Meski sama-sama terbuat dari tepung dan berbentuk bulat, tapi martabak dan pizza berbeda jenis. Demikian pula dengan pembaca. Ketika seorang pembaca membeli buku bergenre spy misalnya, maka ia akan berharap tokoh dalam cerita adalah seorang agen rahasia dan novel itu akan bercerita tentang kehidupan, pekerjaan, dan konflik seputar dunia intelijen rahasia. Karena itu pembaca perlu punya pengetahuan tentang genre.

Di sisi lain, penulis juga perlu paham genre novel yang ia tulis karena penulislah koki dari novel. Penulis memang harus kreatif, tetapi sebaiknya melihat juga pola dan batasan-batasan dari genre yang ia tulis. Jangan sampai ia membuatkan martabak kepada para pemesan pizza.

Begitulah. Mengetahui sub-genre berguna agar tidak kecele.
Berikut ini beberapa sub-genre thriller/suspense yang kudapat dari berbagai sumber:

Conspiracy-Thriller: Sub genre ini punya ciri protagonisnya berkonfilk dengan kelompok besar dan berkuasa. Di dalam cerita, sang protagonis biasanya dianggap ancaman yang harus dilenyapkan oleh kelompok tersebut  karena sang protagonis mengetahui rahasia atau kejahatan kelompok tersebut.

Crime: Crime atau cerita kriminal bisa bercerita tentang kehidupan seorang penjahat atau tentang misteri suatu kejahatan yang harus dibongkar. Untuk hal yang terakhir, sub-genre ini tumpang tindih dengan sub-genre detektif.

Disaster: Biasanya bercerita tentang perjuangan protagonis saat berhadapan dengan bencana, bisa bencana alam seperti badai, gempa bumi, dan  lain-lain, bisa juga kecelakaan atau musibah yang disebabkan oleh manusia seperti kecelakaan pesawat, kapal, wabah penyakit, dan lain-lain.

Eco-Thrillers: Bencana lingkungan yang disebabkan oleh ulah sekelompok orang menjadi tema utama. Protagonis dalam cerita ini biasanya berjuang untuk memperbaiki masalah itu sekaligus berjuang melawan  orang atau kelompok yang bertanggung jawab atas terjadinya bencana.

Spionase/Spy-Thrillers: Novel spionase biasanya bercerita tentang konflik antara seorang agen atau dinas intelijen rahasia melawan agen atau dinas intelijen rahasia lainnya. Sering juga yang menjadi lawannya adalah kelompok teroris.

Horor: Cerita untuk menakut-nakuti pembaca. Sering menampilkan monster seperti vampir atau drakula atau tokoh yang jahat bak monster. Ketakutan, adegan kekerasan, dan pembunuhan menjadi komponen penting dalam genre ini.

Legal-Thrillers: Pengacara dan ahli hukum menjadi tokoh utama di sub-genre ini. Konflik bisa terjadi di dalam ataupun luar ruang sidang.

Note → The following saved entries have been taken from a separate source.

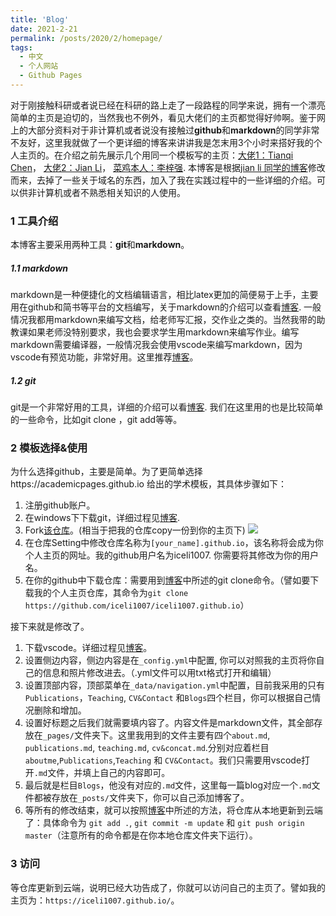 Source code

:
 ```yaml
---
title: 'Blog'
date: 2021-2-21
permalink: /posts/2020/2/homepage/
tags:
  - 中文
  - 个人网站
  - Github Pages
---
```


对于刚接触科研或者说已经在科研的路上走了一段路程的同学来说，拥有一个漂亮简单的主页是迫切的，当然我也不例外，看见大佬们的主页都觉得好帅啊。鉴于网上的大部分资料对于非计算机或者说没有接触过**github**和**markdown**的同学非常不友好，这里我就做了一个更详细的博客来讲讲我是怎末用3个小时来搭好我的个人主页的。在介绍之前先展示几个用同一个模板写的主页：[大佬1：Tianqi Chen](https://tqchen.com/)， [大佬2：Jian Li](https://lijian.ac.cn/)， [菜鸡本人：李梓强](https://iceli1007.github.io/). 本博客是根据[jian li 同学的博客](https://lijian.ac.cn/posts/2018/11/homepage/)修改而来，去掉了一些关于域名的东西，加入了我在实践过程中的一些详细的介绍。可以供非计算机或者不熟悉相关知识的人使用。

### 1 工具介绍
本博客主要采用两种工具：**git**和**markdown**。
##### 1.1 markdown
markdown是一种便捷化的文档编辑语言，相比latex更加的简便易于上手，主要用在github和简书等平台的文档编写，关于markdown的介绍可以查看[博客](https://www.jianshu.com/p/7771794c88a1). 一般情况我都用markdown来编写文档，给老师写汇报，交作业之类的。当然我带的助教课如果老师没特别要求，我也会要求学生用markdown来编写作业。编写markdown需要编译器，一般情况我会使用vscode来编写markdown，因为vscode有预览功能，非常好用。这里推荐[博客](https://zhuanlan.zhihu.com/p/56943330)。
##### 1.2 git
git是一个非常好用的工具，详细的介绍可以看[博客](https://www.jianshu.com/p/662d9bb9cadc). 我们在这里用的也是比较简单的一些命令，比如git clone ，git add等等。

### 2 模板选择&使用
为什么选择github，主要是简单。为了更简单选择https://academicpages.github.io 给出的学术模板，其具体步骤如下：
1. 注册github账户。
2. 在windows下下载git，详细过程见[博客](https://www.jianshu.com/p/662d9bb9cadc).
3. Fork[该仓库](https://github.com/iceli1007/iceli1007.github.io)。(相当于把我的仓库copy一份到你的主页下)
![](https://github.com/iceli1007/iceli1007.github.io/images/1)
4. 在仓库Setting中修改仓库名称为`[your_name].github.io`，该名称将会成为你个人主页的网址。我的github用户名为iceli1007. 你需要将其修改为你的用户名。
5. 在你的github中下载仓库：需要用到[博客](https://www.jianshu.com/p/662d9bb9cadc)中所述的git clone命令。（譬如要下载我的个人主页仓库，其命令为`git clone https://github.com/iceli1007/iceli1007.github.io`）

接下来就是修改了。
1. 下载vscode。详细过程见[博客](https://zhuanlan.zhihu.com/p/56943330)。
2. 设置侧边内容，侧边内容是在`_config.yml`中配置, 你可以对照我的主页将你自己的信息和照片修改进去。（.yml文件可以用txt格式打开和编辑）
3. 设置顶部内容，顶部菜单在`_data/navigation.yml`中配置，目前我采用的只有 `Publications`，`Teaching`, `CV&Contact` 和`Blogs`四个栏目，你可以根据自己情况删除和增加。 
4. 设置好标题之后我们就需要填内容了。内容文件是markdown文件，其全部存放在`_pages/`文件夹下。这里我用到的文件主要有四个`about.md`, `publications.md`, `teaching.md`, `cv&concat.md`.分别对应着栏目 `aboutme`,`Publications`,`Teaching` 和 `CV&Contact`。我们只需要用vscode打开`.md`文件，并填上自己的内容即可。
5. 最后就是栏目`Blogs`，他没有对应的`.md`文件，这里每一篇blog对应一个`.md`文件都被存放在`_posts/`文件夹下，你可以自己添加博客了。
6. 等所有的修改结束，就可以按照[博客](https://www.jianshu.com/p/662d9bb9cadc)中所述的方法，将仓库从本地更新到云端了：具体命令为 `git add .`, `git commit -m update` 和 `git push origin master`（注意所有的命令都是在你本地仓库文件夹下运行）。

### 3 访问

等仓库更新到云端，说明已经大功告成了，你就可以访问自己的主页了。譬如我的主页为：`https://iceli1007.github.io/`。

Medical-Thrillers: Tema cerita seputar ancaman dari dunia kesehatan–seperti virus. Menampilkan dokter atau ahli kesehatan lain sebagai karakter utama.

Military: Temanya berkisar tentang usaha seorang atau kelompok pasukan khusus dalam menjalankan misi–biasanya untuk melumpuhkan musuh.

Police Procedural: adalah cerita detektif untuk mengungkap sebuah kasus yang dibuat sedemikian rupa sehingga mengikuti prosedur yang dilakukan polisi di dunia nyata.

Political Intrigue: Bercerita tentang konflik di sekitar dunia politik. Karakter utama biasanya anggota suatu kelompok politik dan berusaha untuk menghilangkan ancaman yang menerjang kelompoknya.

Psychological: Kejiwaan dan ketidakstabilan mental karakter menjadi komponen utama dalam genre ini.

Supernatural/Paranormal: Genre ini beririsan dengan genre fantasi. Tokoh dalam cerita ini– entah itu protagonis, antagonis, atau mungkin keduanya–punya kekuatan supranatural.

Technological/Techno-Thrillers: Terima kasih buat om Tom Clancy yang telah menciptakan sub-genre ini. Genre ini juga sering beririsan dengan science-fiction. Dalam cerita techno-triller, teknologi menjadi komponen penting. Biasanya konflik terjadi karena terciptanya atau ditemukannya teknologi baru, contohnya komputer super yang bisa berpikir seperti manusia dan ingin menguasai dunia, atau teknologi untuk menciptakan manusia super.